→ **Assigned task**:
Determine how many lines of the entries contain "bofm". Reply with that number alone.

-- Opening Marker --

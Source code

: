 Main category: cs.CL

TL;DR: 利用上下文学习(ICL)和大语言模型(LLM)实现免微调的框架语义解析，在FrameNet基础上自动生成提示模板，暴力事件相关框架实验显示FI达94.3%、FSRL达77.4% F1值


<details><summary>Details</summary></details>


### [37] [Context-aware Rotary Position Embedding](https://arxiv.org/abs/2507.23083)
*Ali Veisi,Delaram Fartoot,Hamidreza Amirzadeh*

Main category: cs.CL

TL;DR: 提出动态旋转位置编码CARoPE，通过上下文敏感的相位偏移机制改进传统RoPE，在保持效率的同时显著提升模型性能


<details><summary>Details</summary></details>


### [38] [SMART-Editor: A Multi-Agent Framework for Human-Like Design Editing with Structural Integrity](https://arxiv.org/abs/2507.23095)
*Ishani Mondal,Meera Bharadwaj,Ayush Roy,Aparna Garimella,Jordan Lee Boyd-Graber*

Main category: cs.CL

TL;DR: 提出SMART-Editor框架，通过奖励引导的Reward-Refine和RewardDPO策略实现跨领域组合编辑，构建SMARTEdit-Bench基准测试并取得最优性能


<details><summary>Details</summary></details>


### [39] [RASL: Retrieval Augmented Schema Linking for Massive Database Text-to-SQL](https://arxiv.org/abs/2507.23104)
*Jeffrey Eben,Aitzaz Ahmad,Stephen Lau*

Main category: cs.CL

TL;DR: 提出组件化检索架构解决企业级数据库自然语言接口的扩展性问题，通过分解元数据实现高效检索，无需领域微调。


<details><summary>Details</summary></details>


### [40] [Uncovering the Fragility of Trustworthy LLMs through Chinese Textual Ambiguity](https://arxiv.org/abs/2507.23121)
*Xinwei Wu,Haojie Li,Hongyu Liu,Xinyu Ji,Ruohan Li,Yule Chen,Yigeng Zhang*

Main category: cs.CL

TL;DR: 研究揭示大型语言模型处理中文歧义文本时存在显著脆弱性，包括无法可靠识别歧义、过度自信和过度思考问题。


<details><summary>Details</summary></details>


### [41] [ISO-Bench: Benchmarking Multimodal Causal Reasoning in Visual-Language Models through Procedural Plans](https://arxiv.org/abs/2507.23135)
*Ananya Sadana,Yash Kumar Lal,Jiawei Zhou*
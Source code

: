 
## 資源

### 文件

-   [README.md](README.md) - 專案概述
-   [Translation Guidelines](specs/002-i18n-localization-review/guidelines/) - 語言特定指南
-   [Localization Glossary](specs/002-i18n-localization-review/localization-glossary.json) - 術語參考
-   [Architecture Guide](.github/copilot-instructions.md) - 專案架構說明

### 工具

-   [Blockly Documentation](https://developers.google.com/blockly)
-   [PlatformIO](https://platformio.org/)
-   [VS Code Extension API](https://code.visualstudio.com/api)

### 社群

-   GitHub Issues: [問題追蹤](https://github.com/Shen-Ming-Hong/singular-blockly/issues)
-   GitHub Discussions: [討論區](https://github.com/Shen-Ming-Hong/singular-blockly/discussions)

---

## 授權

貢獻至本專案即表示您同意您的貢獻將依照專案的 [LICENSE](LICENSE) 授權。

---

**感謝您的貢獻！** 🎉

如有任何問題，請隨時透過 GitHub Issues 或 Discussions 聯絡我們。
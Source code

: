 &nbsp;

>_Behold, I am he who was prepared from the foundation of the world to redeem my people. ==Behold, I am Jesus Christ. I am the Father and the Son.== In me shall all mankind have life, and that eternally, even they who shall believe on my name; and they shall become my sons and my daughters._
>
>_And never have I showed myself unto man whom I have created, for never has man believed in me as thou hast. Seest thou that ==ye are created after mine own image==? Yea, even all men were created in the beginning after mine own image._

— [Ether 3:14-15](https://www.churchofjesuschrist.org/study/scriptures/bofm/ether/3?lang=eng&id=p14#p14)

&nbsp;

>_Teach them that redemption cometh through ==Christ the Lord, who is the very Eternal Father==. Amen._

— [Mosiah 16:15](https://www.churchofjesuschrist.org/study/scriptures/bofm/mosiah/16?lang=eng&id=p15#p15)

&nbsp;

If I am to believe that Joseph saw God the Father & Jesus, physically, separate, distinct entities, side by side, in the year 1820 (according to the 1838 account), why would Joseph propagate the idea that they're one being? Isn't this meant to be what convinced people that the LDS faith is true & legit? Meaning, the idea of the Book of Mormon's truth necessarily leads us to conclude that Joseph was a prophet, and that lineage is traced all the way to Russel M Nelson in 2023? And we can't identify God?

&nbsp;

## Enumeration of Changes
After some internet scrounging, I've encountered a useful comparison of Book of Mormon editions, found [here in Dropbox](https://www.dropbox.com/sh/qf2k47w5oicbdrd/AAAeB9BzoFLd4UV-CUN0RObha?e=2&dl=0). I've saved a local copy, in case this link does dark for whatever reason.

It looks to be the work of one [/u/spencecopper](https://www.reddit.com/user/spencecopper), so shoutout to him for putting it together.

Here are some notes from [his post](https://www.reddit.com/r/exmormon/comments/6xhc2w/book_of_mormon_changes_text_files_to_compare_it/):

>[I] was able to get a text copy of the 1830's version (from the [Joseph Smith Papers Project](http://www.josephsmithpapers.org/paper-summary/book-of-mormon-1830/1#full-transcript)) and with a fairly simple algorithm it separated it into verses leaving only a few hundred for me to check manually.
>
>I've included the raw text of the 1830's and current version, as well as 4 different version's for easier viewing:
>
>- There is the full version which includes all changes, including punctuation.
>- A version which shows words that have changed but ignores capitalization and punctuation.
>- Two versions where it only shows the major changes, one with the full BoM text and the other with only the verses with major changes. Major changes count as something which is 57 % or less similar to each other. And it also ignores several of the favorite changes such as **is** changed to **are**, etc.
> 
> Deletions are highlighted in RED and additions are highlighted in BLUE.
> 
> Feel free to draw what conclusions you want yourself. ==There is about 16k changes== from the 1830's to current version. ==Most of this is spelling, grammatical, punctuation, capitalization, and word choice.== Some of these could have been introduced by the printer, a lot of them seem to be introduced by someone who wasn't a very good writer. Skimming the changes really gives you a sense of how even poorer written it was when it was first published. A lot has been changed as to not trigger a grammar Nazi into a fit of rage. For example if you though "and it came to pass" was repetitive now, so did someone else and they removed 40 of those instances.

-- Closing Marker --

→ **Response to this task**:
2